As we approach the winter months one piece of data has begun to show support. During the summer months between April and October, natural gas is being injected into underground storage facilities only to be extracted during the winter months when the need for heating raises demand from utilities, especially across the US Northeast. The current supply-demand balance is therefore used to estimate whether enough gas will be injected into storage by the end of October to meet winter demand or withdrawn from storage by the end of April to meet storage restrictions during the build-up phase.
On Thursdays, the US Energy Information Administration
publishes its Weekly Natural Gas Storage Report which shows the amount of gas that goes in and out of storage. What we have seen during the past few months are lower than normal injections into storage, as consumption and exports have stayed strong relative to production.

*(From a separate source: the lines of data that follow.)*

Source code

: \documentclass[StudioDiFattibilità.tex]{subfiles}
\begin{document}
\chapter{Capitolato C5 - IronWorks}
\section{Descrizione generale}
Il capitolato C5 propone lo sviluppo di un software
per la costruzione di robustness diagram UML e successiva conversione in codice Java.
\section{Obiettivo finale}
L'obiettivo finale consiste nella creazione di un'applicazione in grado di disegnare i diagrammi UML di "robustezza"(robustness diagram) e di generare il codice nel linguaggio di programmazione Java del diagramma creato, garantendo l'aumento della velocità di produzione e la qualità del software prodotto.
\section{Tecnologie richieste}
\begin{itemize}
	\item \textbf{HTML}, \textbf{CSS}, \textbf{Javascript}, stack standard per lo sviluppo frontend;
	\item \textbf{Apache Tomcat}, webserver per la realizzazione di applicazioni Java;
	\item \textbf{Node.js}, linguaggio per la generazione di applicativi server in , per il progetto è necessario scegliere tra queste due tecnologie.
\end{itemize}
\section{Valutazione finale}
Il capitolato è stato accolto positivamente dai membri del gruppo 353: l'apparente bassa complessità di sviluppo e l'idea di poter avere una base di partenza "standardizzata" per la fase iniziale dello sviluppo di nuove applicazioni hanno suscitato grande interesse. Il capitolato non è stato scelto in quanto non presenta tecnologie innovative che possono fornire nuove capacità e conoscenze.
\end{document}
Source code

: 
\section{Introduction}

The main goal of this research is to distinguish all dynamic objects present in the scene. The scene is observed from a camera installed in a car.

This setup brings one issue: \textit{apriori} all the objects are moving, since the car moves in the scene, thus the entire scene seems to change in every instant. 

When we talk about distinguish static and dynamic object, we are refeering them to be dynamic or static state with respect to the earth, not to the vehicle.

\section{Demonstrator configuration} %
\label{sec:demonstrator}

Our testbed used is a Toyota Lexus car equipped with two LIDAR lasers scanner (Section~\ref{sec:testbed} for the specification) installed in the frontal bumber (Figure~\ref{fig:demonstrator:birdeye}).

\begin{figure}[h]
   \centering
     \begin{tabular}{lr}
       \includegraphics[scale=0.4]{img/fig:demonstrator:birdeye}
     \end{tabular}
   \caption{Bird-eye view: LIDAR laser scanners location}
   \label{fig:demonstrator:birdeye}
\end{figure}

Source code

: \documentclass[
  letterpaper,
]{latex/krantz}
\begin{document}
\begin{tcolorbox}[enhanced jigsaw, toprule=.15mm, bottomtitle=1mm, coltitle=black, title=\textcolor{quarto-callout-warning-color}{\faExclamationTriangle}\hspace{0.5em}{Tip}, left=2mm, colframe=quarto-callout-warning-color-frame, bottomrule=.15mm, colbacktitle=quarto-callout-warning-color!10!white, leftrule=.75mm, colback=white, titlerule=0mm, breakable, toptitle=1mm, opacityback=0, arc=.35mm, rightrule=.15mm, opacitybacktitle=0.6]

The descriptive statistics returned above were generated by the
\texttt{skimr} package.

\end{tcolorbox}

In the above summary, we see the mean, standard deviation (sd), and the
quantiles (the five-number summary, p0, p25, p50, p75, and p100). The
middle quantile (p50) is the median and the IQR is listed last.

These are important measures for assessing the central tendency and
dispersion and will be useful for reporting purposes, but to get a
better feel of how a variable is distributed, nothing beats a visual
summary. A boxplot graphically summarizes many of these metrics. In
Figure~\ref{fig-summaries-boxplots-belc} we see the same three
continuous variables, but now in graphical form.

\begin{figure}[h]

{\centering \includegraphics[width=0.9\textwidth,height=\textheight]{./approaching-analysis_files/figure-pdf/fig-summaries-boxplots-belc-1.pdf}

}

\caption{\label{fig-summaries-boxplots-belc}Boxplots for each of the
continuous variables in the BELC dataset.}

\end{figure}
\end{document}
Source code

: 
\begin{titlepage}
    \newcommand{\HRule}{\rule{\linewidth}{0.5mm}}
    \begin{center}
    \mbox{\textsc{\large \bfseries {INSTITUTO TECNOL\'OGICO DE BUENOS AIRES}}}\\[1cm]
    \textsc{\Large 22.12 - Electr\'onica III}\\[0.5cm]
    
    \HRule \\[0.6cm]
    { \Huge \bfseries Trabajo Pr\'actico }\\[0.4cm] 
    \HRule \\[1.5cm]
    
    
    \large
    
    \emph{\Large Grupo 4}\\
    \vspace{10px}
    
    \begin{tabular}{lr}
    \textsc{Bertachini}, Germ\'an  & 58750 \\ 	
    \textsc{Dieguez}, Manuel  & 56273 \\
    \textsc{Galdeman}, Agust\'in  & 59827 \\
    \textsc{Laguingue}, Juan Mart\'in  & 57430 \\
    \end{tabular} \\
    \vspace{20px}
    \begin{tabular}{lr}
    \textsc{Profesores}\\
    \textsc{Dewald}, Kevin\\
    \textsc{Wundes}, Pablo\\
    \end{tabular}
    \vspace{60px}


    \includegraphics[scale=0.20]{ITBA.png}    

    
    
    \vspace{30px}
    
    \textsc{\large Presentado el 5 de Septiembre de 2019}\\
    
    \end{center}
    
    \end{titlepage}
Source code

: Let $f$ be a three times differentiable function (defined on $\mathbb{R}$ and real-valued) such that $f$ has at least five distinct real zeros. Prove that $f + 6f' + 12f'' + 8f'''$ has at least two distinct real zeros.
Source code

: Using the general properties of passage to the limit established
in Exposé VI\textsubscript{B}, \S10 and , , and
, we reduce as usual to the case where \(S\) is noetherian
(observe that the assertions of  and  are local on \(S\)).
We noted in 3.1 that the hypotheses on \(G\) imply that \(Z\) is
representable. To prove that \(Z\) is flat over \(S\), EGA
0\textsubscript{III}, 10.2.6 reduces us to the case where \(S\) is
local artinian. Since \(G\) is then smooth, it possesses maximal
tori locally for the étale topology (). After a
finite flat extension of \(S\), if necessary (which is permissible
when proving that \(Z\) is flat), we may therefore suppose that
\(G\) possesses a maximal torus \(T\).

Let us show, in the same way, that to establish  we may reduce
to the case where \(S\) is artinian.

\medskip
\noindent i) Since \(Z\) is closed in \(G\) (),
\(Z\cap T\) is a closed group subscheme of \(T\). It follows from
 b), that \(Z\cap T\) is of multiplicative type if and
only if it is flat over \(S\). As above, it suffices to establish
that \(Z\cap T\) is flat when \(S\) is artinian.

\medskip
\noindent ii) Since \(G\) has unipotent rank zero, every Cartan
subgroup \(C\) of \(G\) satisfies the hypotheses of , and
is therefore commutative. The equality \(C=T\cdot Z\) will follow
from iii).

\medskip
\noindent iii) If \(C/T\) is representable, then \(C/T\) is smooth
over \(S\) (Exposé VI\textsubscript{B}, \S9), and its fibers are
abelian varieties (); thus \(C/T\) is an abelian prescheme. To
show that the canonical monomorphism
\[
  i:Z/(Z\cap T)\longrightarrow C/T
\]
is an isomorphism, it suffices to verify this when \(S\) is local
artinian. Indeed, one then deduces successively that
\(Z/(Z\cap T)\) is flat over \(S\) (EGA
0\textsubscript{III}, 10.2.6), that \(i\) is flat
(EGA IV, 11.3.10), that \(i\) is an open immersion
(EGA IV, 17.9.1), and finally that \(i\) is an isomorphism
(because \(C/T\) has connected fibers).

As of last week, following another lower than expected injection, the total amount of gas in storage reached 2,768 billion cubic feet (Bcf) which is some 18.3% below the five-year average of 3389 bcf. With time running out to replenish stocks before November, we could see a market increasingly being left exposed should the US winter prove to be colder than expected.
From having been a horrendously expensive investment for passive long investors for years due to the structure of the futures curve, there are now emerging signs that a change is on the way, not least due to the ever-increasing amount of Liquified Natural Gas exports. The emerging tightness has seen the one year futures spread (1st minus 13th futures contract) move into a solid backwardation of 10% compared to a contango which at it worst point back in 2015 went above 50%.
In other words, an investor back then would need a 50% return on a one-year horizon before making any money.